__Task to carry out__: Only the lines below starting at the one that contains "他的收获这么多，一周都吃不完" and ending at the one that contains "又有一天，我和猎人发现了一个" are to be reproduced, exactly and with both ends kept.

__Given data__:
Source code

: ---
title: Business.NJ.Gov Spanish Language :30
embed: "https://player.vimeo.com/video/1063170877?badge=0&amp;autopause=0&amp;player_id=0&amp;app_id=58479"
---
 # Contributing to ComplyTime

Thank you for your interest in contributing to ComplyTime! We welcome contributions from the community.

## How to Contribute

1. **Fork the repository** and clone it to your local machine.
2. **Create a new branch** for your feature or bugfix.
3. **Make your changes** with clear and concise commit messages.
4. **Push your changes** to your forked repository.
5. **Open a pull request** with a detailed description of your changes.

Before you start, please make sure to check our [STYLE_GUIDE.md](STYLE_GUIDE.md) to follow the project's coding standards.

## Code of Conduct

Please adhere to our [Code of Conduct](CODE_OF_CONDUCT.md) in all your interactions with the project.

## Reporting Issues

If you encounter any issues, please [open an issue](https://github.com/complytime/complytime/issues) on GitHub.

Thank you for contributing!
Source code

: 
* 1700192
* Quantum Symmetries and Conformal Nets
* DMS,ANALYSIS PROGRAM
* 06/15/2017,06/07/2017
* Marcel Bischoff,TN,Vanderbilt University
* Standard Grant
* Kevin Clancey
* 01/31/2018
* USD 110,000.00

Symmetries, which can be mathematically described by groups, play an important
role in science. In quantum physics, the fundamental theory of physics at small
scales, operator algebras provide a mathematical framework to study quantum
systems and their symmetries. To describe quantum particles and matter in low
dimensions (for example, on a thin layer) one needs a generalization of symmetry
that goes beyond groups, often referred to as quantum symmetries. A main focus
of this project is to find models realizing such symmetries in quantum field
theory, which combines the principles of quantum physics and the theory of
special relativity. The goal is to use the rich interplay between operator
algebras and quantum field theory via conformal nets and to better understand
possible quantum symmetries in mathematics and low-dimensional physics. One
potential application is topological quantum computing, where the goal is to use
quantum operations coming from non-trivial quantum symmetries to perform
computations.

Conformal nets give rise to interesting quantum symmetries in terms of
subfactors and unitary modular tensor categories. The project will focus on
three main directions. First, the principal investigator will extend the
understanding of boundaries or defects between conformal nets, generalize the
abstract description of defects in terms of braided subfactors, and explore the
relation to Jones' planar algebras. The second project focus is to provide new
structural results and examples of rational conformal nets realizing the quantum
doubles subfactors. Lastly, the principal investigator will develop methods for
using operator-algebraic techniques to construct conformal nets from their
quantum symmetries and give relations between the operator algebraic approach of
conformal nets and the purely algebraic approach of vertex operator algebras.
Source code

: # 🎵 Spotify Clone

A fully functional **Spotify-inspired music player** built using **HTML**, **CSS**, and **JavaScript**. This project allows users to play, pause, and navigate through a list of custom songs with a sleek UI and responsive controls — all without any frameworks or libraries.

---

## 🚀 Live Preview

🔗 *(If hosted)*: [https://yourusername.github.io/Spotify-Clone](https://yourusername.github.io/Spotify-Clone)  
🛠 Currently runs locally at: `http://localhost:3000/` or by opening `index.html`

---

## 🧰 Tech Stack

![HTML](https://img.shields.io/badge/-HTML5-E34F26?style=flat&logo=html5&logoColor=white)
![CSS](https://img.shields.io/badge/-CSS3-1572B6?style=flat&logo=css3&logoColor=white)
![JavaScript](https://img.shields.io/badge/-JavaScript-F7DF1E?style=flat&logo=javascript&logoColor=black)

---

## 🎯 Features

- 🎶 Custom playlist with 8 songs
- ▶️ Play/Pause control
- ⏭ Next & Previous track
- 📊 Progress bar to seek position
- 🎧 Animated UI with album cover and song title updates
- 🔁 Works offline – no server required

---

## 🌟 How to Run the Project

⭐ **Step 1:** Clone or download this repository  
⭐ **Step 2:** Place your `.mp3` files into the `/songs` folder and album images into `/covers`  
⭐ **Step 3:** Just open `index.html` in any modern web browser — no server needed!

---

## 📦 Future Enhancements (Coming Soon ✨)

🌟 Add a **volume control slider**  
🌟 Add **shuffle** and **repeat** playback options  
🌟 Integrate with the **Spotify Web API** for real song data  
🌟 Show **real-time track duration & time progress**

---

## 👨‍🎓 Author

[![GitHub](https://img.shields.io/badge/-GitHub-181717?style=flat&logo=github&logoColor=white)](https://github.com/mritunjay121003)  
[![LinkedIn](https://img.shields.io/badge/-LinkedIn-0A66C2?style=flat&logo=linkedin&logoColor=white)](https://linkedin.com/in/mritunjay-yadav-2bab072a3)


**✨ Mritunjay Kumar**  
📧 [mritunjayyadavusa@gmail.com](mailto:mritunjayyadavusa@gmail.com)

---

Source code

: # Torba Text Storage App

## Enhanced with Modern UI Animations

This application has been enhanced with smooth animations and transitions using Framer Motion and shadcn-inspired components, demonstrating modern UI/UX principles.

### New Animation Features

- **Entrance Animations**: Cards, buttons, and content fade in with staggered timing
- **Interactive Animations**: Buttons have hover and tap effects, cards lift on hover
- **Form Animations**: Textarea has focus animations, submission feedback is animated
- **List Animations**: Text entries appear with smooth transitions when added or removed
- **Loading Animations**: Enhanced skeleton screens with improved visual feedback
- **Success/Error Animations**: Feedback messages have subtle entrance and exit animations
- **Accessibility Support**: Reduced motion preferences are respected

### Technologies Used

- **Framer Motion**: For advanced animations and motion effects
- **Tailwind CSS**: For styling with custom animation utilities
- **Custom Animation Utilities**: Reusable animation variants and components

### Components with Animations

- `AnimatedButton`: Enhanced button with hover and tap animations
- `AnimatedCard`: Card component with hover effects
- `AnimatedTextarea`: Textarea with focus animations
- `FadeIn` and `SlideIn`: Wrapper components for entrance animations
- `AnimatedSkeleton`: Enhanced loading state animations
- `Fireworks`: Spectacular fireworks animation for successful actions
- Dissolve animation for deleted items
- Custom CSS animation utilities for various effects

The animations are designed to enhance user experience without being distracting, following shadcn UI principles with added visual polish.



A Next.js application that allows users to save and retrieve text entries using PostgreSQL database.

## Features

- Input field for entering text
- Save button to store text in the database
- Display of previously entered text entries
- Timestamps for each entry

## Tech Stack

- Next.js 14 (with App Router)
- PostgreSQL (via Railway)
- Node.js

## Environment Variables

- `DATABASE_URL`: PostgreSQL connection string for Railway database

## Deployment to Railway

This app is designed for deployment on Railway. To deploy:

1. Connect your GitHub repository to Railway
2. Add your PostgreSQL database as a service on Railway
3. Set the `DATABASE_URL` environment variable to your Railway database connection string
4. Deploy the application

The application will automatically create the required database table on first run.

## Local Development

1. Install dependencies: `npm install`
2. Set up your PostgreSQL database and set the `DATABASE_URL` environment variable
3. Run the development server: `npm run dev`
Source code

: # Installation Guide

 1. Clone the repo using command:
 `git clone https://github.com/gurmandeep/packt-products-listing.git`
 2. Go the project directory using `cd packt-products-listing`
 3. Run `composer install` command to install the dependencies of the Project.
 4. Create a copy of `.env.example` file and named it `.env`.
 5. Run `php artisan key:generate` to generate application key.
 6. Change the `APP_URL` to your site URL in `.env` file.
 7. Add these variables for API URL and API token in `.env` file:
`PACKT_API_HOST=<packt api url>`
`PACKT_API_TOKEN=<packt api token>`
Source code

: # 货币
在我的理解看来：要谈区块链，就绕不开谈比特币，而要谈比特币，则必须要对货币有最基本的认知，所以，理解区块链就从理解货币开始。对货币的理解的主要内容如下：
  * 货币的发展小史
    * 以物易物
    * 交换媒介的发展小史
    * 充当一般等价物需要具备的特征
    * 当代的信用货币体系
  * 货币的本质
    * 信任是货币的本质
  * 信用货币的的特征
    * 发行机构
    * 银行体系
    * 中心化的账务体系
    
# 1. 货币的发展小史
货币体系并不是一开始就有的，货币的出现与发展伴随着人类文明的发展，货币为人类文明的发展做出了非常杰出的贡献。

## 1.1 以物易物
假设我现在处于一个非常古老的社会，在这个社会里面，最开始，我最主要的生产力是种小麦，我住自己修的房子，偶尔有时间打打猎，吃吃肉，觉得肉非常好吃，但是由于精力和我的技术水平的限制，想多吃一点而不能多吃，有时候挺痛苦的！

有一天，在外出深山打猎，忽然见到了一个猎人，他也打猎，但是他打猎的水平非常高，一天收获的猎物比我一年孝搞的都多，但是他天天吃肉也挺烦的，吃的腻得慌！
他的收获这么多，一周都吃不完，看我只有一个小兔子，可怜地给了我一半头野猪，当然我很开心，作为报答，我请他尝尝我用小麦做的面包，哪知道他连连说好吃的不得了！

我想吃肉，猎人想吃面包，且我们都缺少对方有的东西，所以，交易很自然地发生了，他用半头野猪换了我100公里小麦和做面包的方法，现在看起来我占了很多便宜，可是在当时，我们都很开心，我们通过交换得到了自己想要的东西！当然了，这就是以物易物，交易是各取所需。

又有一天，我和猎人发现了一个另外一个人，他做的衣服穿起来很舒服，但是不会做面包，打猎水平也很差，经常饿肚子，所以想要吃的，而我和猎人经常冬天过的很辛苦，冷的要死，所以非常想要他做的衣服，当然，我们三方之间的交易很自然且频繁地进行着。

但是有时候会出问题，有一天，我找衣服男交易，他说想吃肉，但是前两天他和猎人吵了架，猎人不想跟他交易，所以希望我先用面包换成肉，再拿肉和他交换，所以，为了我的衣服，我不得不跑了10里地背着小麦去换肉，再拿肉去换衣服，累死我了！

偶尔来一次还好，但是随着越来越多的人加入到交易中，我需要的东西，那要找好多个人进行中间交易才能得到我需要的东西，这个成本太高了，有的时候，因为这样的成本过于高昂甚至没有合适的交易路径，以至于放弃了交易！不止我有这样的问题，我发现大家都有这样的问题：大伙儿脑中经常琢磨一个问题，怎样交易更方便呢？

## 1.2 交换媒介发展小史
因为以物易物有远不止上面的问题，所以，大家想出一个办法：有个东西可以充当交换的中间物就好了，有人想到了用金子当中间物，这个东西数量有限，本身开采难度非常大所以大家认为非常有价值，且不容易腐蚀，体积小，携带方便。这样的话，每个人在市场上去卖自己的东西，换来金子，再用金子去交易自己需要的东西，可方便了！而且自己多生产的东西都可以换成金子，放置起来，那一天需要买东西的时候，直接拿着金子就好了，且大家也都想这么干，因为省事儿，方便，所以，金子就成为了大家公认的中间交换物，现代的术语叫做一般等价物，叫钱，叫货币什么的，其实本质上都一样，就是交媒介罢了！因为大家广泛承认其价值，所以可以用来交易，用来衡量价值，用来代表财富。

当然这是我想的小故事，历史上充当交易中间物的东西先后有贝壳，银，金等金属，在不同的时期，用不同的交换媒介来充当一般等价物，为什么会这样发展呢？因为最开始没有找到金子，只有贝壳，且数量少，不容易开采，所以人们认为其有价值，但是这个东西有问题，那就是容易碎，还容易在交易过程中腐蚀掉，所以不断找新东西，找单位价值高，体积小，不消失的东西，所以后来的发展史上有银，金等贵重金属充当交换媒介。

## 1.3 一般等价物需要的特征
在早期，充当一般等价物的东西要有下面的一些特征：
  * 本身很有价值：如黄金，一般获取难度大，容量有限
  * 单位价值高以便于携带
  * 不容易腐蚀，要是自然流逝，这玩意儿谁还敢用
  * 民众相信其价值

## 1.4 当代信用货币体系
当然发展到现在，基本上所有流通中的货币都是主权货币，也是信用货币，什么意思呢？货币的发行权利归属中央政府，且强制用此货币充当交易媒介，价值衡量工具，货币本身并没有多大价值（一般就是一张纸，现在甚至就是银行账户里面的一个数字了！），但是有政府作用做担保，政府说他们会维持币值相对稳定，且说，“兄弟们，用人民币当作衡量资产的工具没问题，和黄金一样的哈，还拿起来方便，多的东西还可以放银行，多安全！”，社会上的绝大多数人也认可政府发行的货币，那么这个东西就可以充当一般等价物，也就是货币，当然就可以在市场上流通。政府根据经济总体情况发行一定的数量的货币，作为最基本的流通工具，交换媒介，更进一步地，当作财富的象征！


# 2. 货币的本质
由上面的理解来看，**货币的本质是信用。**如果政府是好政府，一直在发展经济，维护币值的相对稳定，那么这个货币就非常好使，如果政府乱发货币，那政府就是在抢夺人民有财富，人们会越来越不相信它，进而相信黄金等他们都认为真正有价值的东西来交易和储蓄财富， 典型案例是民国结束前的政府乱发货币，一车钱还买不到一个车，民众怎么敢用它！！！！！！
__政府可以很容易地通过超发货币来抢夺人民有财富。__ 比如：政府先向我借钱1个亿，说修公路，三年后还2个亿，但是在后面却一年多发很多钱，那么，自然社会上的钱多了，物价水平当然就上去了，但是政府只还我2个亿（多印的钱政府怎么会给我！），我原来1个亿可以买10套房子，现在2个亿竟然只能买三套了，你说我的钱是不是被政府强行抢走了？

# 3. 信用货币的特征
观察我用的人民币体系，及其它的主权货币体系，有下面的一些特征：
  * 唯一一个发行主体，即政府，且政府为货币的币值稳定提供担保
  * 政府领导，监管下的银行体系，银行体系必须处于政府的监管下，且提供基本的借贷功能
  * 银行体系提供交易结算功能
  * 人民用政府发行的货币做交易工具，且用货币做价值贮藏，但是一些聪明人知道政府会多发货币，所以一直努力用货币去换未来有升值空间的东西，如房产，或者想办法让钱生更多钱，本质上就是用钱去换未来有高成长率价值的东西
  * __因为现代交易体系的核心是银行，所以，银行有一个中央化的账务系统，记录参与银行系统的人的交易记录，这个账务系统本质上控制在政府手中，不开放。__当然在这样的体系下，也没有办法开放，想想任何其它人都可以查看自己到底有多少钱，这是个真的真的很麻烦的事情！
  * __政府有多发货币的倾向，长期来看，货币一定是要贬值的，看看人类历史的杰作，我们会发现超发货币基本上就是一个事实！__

__Task answer__:
他的收获这么多，一周都吃不完，看我只有一个小兔子，可怜地给了我一半头野猪，当然我很开心，作为报答，我请他尝尝我用小麦做的面包，哪知道他连连说好吃的不得了！

我想吃肉，猎人想吃面包，且我们都缺少对方有的东西，所以，交易很自然地发生了，他用半头野猪换了我100公里小麦和做面包的方法，现在看起来我占了很多便宜，可是在当时，我们都很开心，我们通过交换得到了自己想要的东西！当然了，这就是以物易物，交易是各取所需。

又有一天，我和猎人发现了一个另外一个人，他做的衣服穿起来很舒服，但是不会做面包，打猎水平也很差，经常饿肚子，所以想要吃的，而我和猎人经常冬天过的很辛苦，冷的要死，所以非常想要他做的衣服，当然，我们三方之间的交易很自然且频繁地进行着。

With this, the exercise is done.